Le considerazioni che precedono rendono superfluo l’esame delle altre deduzioni, in fatto, contenute nel controricorso di Generali Italia S.p.A. relativamente all’ulteriore condizione di indennizzabilità del sinistro, rappresentata dall’introduzione dell’autore nell’abitazione con violazione delle difese esterne, mediante rottura o scasso;

ne consegue che il ricorso deve essere rigettato; le spese del presente giudizio di cassazione – liquidate nella misura indicata in dispositivo – seguono la soccombenza, dandosi atto della sussistenza dei presupposti di cui al D.P.R. n. 115 del 2002, art. 13, comma 1 quater, introdotto dalla L. n. 228 del 2012, art. 1,comma 17: “Quando l’impugnazione, anche incidentale, è respinta integralmente o è dichiarata inammissibile o improcedibile, la parte che l’ha proposta è tenuta a versare un ulteriore importo a titolo di contributo unificato pari a quello dovuto per la stessa impugnazione, principale o incidentale, a norma del comma 1-bis.

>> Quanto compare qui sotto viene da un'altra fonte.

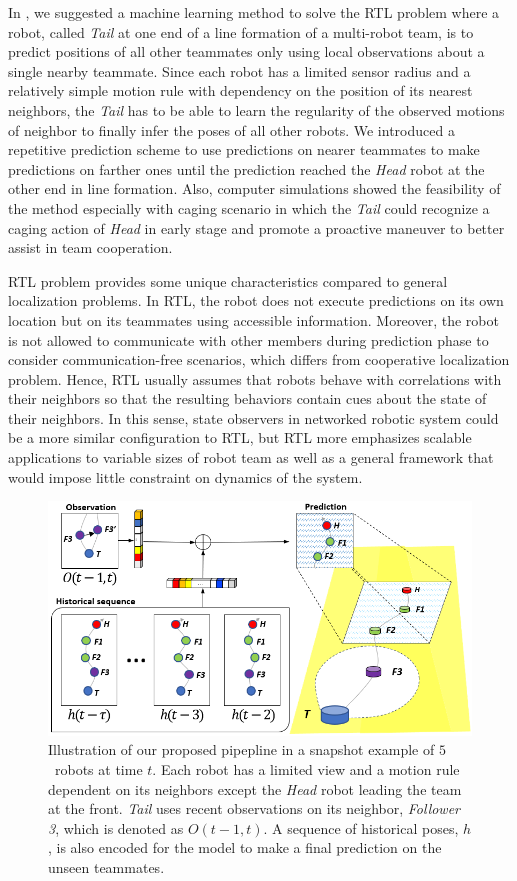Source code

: \documentclass[letterpaper, 10 pt, conference]{ieeeconf}  %
\begin{document}
	In \cite{CPR17}, we suggested a machine learning method to solve the
	RTL problem where a robot, called \emph{Tail} at one end of a line formation of
	a multi-robot team, is to predict positions of all other teammates only using local
	observations about a single nearby teammate. Since each robot has a limited sensor
	radius and a relatively simple motion rule with dependency
	on the position of its nearest neighbors,
	the \emph{Tail} has to be able to learn the regularity
	of the observed motions of neighbor to finally infer the poses of all other robots.
	We introduced a repetitive prediction scheme to use predictions on
	nearer teammates to make predictions on farther ones until the prediction
	reached the \emph{Head} robot at the other end in line formation.
	Also, computer simulations showed the feasibility of the method
	especially with caging scenario in which the \emph{Tail} could recognize a
	caging action of \emph{Head} in early stage and promote a proactive maneuver to
	better assist in team cooperation.

	RTL problem provides some unique characteristics compared to general localization problems.
	In RTL, the robot does not execute predictions on its own location but on
	its teammates using accessible information.
	Moreover, the robot is not allowed to communicate with other members during
	prediction phase to consider communication-free scenarios, which differs from
	cooperative localization problem.
	Hence, RTL usually assumes that robots behave with correlations with their neighbors
	so that the resulting behaviors contain cues about the state of their neighbors.
	In this sense, state observers in networked robotic system could be a more similar
	configuration to RTL, but RTL more emphasizes
	scalable applications to variable sizes of robot team as well as a general framework
	that would impose little constraint on dynamics of the system.

	\begin{figure}\centering
		\includegraphics[width=1.\columnwidth]{fig_Concept}
		\caption{Illustration of our proposed pipepline in a snapshot example of
			$5$~robots at time $t$.
			Each robot has a limited view and a motion rule dependent on its neighbors
			except the \emph{Head} robot leading the team at the front.
			\emph{Tail} uses recent observations on its neighbor, \emph{Follower 3},
			which is denoted as $O(t-1,t)$. A sequence of historical poses, $h$, is
			also encoded for the model to make a final prediction on the
			unseen teammates.
		}
		\label{fig:Concept}
	\end{figure}
\end{document}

Il giudice dà atto nel provvedimento della sussistenza dei presupposti di cui al periodo precedente e l’obbligo di pagamento sorge al momento del deposito dello stesso”.

PQM

 

Rigetta il ricorso e condanna i ricorrenti al pagamento delle spese in favore della controricorrente, liquidandole in Euro 3.200,00 per compensi, oltre alle spese forfettarie nella misura del 15 per cento, agli esborsi liquidati in Euro 200,00 ed agli accessori di legge.

Ai sensi del D.P.R. n. 115 del 2002, art. 13, comma 1 quater dà atto della sussistenza dei presupposti per il versamento, da parte del ricorrente principale, dell’ulteriore importo a titolo di contributo unificato pari a quello dovuto per il ricorso principale, a norma dello stesso art. 13, comma 1 bis.

Così deciso in Roma, il 7 aprile 2017.